(Extracted records)
^^^^^^^^^^^^^^^^

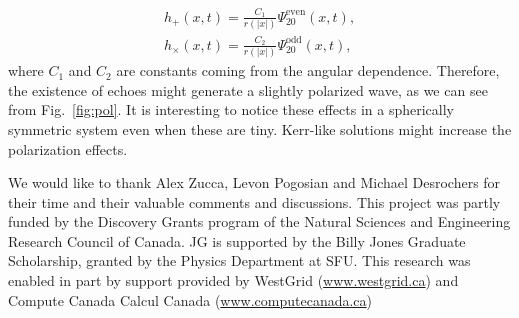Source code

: \documentclass[article,aps,nofootinbib,twocolumn,superscriptaddress]{revtex4-1}
\begin{document}
\begin{eqnarray}
h_+(x,t)=\frac{C_1}{r(|x|)}\Psi^{\mathrm{even}}_{20}(x,t),\nonumber\\
h_{\times}(x,t)=\frac{C_2}{r(|x|)}\Psi^{\mathrm{odd}}_{20}(x,t),\label{eq:pols}
\end{eqnarray}
where $C_1$ and $C_2$ are constants coming from the angular dependence. Therefore, the existence of echoes might generate a slightly polarized wave, as we can see from Fig.~\ref{fig:pol}. It is interesting to notice these effects in a spherically symmetric system even when these are tiny. Kerr-like solutions might increase the polarization effects.
    
\begin{acknowledgments}
We would like to thank Alex Zucca, Levon Pogosian and Michael Desrochers for their time and their valuable comments and discussions. This project was partly funded by the Discovery Grants program of the Natural Sciences and Engineering Research Council of Canada. JG is supported by the Billy Jones Graduate Scholarship, granted by the Physics Department at SFU. This research was enabled in part by support provided by WestGrid (\url{www.westgrid.ca}) and Compute Canada Calcul Canada (\url{www.computecanada.ca})
\end{acknowledgments}

\end{document}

^^^^^^^^^^^^^^^^

Exercise goal: Each line of the data above should be reproduced without alteration, and no picture should appear in the copy.

Written response:
Source code

: \documentclass[article,aps,nofootinbib,twocolumn,superscriptaddress]{revtex4-1}
\begin{document}
\begin{eqnarray}
h_+(x,t)=\frac{C_1}{r(|x|)}\Psi^{\mathrm{even}}_{20}(x,t),\nonumber\\
h_{\times}(x,t)=\frac{C_2}{r(|x|)}\Psi^{\mathrm{odd}}_{20}(x,t),\label{eq:pols}
\end{eqnarray}
where $C_1$ and $C_2$ are constants coming from the angular dependence. Therefore, the existence of echoes might generate a slightly polarized wave, as we can see from Fig.~\ref{fig:pol}. It is interesting to notice these effects in a spherically symmetric system even when these are tiny. Kerr-like solutions might increase the polarization effects.
    
\begin{acknowledgments}
We would like to thank Alex Zucca, Levon Pogosian and Michael Desrochers for their time and their valuable comments and discussions. This project was partly funded by the Discovery Grants program of the Natural Sciences and Engineering Research Council of Canada. JG is supported by the Billy Jones Graduate Scholarship, granted by the Physics Department at SFU. This research was enabled in part by support provided by WestGrid (\url{www.westgrid.ca}) and Compute Canada Calcul Canada (\url{www.computecanada.ca})
\end{acknowledgments}

\end{document}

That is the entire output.